Status (2.6.31 initial, bug fixes, perf++, 2..37-rc1 emulating Nested Paging).
Supported hypervisors: Everything except VMWare (there is some code to make this work. Needs revisiting).
Costs. Thousands of extra cycles. 5-10x than non-emulated.
Benchmarks: 1 VM, 1 VCPU: Widows XP in KVM + Nested Paging. PCMark05 numbers for HDD (IDE) 50% slower, Memory close to non-emulated. (throughput numbers). CPU varies by work-load, but still close to non-emulated (decompression big hitter).

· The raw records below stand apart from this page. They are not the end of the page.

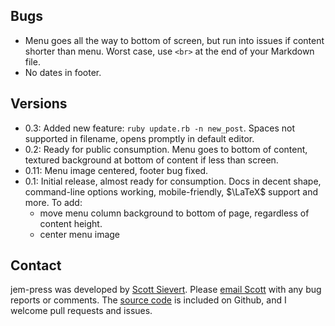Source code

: ## Bugs
* Menu goes all the way to bottom of screen, but run into issues if content
  shorter than menu. Worst case, use `<br>` at the end of your Markdown file.
* No dates in footer.

## Versions
* 0.3: Added new feature: `ruby update.rb -n new_post`. Spaces not supported
  in filename, opens promptly in default editor.
* 0.2: Ready for public consumption. Menu goes to bottom of content, textured
  background at bottom of content if less than screen.
* 0.11: Menu image centered, footer bug fixed.
* 0.1: Initial release, almost ready for consumption. Docs in decent shape,
  command-line options working, mobile-friendly, $\LaTeX$ support and more. To
  add:
    * move menu column background to bottom of page, regardless of content
      height.
    * center menu image

## Contact
jem-press was developed by [Scott Sievert][scott]. Please [email Scott][email] with
any bug reports or comments. The [source code][source] is included on Github, and I welcome
pull requests and issues.

[email]:mailto:sieve121@umn.edu
[scott]:http://scottsievert.github.io
[source]:https://github.com/scottsievert/jem-press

But random memory latency, 20→80% perf drop (4KB→16MB).
These numbers should not be so bad. Perhaps the warm-of memory should be done on _all_ memory regions.
To find the problem, looking at Nested Paging faults ..
HDD benchmarks varies. 0%→80% perf depending on workload (virus scan horrible)
VirtIO vs IDE combinations. Virtio on virtio is slow (emulated QEMU). It is half throughput of virtio or IDE non-emulated.
Perhaps aligment issues are creeping up? More I/O b/c 4KB get broken up?
A strange beast of running KVM, then QEMU with Xen (2nd guest is Xen Dom0) and try that.
Perhaps try with VirtIO PCI Windows driver, that might solve the 4KB I/O splitting issue?
VirtiIO drivers are unsigned for Windows 7 (hacks exist) and XP on Fedora (virt package?)
VirtIO drivers are signed on a magic Microsoft website (http://windowsservercatalog.com).
Folks are getting tired by now so not quite lucid.
Benchamrk (Kern compile on SMP) KVM of Linux then KVM of Linux, then compile. Various work-loads (4, 2, 1 CPUs).. Perf drops 20%, but not

tragic. Surprisingly scalling (2, 4, 1) the ratio between different guests of perf is the same

Conclusion: CPU perf = ok, mem perf = so so, i/o = horror.